Alles ist fast wie immer: Die Sonne scheint, der Cappuccino schmeckt und ist, zusammen mit einer Focaccia für 2,20 Euro, noch erschwinglich; man redet über Fußball und Kochrezepte und die Politik, ach: Lasciamo perdere.

Die Zonen des Mangels freilich bewegen sich immer näher an die Strände heran. Man sieht es zum Beispiel daran, dass Leute, die sich noch vor ein, zwei Jahren wahrlich zu gut dafür gewesen wären, nun bei den teutonischen Discountern einkaufen. Lidl-Tüten, offenbar haltbarer als die der einheimischen Coop- und Dico-Läden, wurden zu bevorzugten Transportmitteln bei den sozialen Verlierern.

Der Berlusconi-Staat ist bei der Rate dessen, was von den Steuern für das Soziale, für Familien und Kinder zurückgegeben wird, weit unten im europäischen Vergleich. Hier gibt es Kinder, die Hunger haben, und man kann, wenn man denn will, gleich hinter den Promenaden und Einkaufsgassen die andere Seite unserer fröhlich-bunten Idealwelt im Süden sehen: Italien kann sehr kalt sein.
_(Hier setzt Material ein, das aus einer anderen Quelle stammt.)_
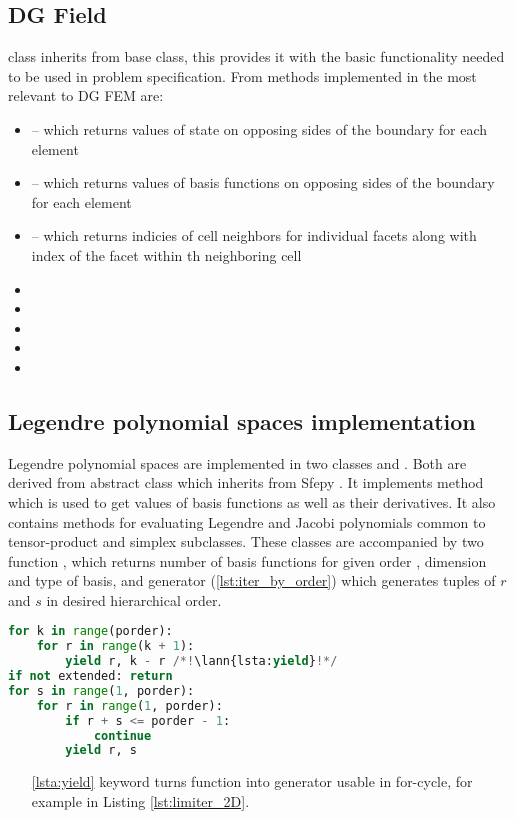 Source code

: \subsection{DG Field}
 class inherits from  base class, this provides it with the basic functionality needed
to be used in problem specification. From methods implemented in  the most relevant to DG FEM are:
\begin{itemize}
	\item {} -- which returns values of state on 
	opposing sides of the boundary for each element
	\item {} -- which returns values of basis functions 
	on opposing sides of the boundary for each element
	\item {} -- which returns indicies of cell neighbors 
	for individual facets along with index of the facet within th neighboring cell 
	\item {}
	\item {}
	\item {}
	\item {}
	\item {}
\end{itemize}

\subsection{Legendre polynomial spaces implementation}
Legendre polynomial spaces are implemented in two classes 
 and 
. Both are derived from abstract class 
 which inherits from Sfepy 
. It implements method  which is used to 
get values of basis functions as well as their derivatives. It also contains 
methods for evaluating Legendre and Jacobi polynomials common to tensor-product 
and simplex subclasses. These classes are accompanied by two function , which returns number of basis functions for given order , dimension and type of basis, and generator  (\ref{lst:iter_by_order}) which generates tuples of $r$ and $s$ in desired hierarchical order.
\setcounter{lstannotation}{0}
\begin{lstlisting}[language=Python, caption= Itaration over $r$ and $s$ indicies of basis functions \label{lst:iter_by_order}]
for k in range(porder):
	for r in range(k + 1):
		yield r, k - r /*!\lann{lsta:yield}!*/
if not extended: return
for s in range(1, porder):
	for r in range(1, porder):
		if r + s <= porder - 1:
			continue
		yield r, s
\end{lstlisting}
\begin{itemize}
	\item[\ref{lsta:yield}]  keyword turns function into generator usable in for-cycle, for example in Listing \ref{lst:limiter_2D}.
\end{itemize}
Doch die Ära Berlusconi neigt sich dem Ende zu. Die Zeitungen schreiben nicht mehr in erster Linie zu den neuen Sottisen des Cavalliere oder den Ungeheuerlichkeiten seiner Minister, die sich brüsten, Sarkozy habe seine miese Politik gegen die Roma bei ihnen abgeschaut. Sondern darüber, wie Berlusconi bei der letzten Pressekonferenz gewirkt habe: „müde und gereizt“, „unausgeschlafen“, „zerknittert“ und immer wieder „erschöpft“. Vielleicht sehnt man sich auch nach einem menschlichen Ende, einem ermatteten Wegtreten des Symbols dieser langen, destruktiven Phase der italienischen Nachkriegsgeschichte. Aber das ganze Land ist: müde und gereizt.

Hysterie und Selbstmitleid

Für viele italienische Teenager ist Berlusconismus der Normalzustand. Die, die das okay finden, reden nicht darüber. Die es zum Kotzen finden, verzweifeln an ihrer Gesellschaft. Die kleinen und großen Kämpfe gegen den Berlusconismus, das Scheitern an einem, der mit offensichtlicher Zustimmung eines Großteils der Wähler lügt, betrügt und manipuliert (und das sind noch die harmloseren Vorwürfe), das alles hat viel Kraft gekostet. Daher auch diese kulturelle Lähmung, die so augenfällig ist.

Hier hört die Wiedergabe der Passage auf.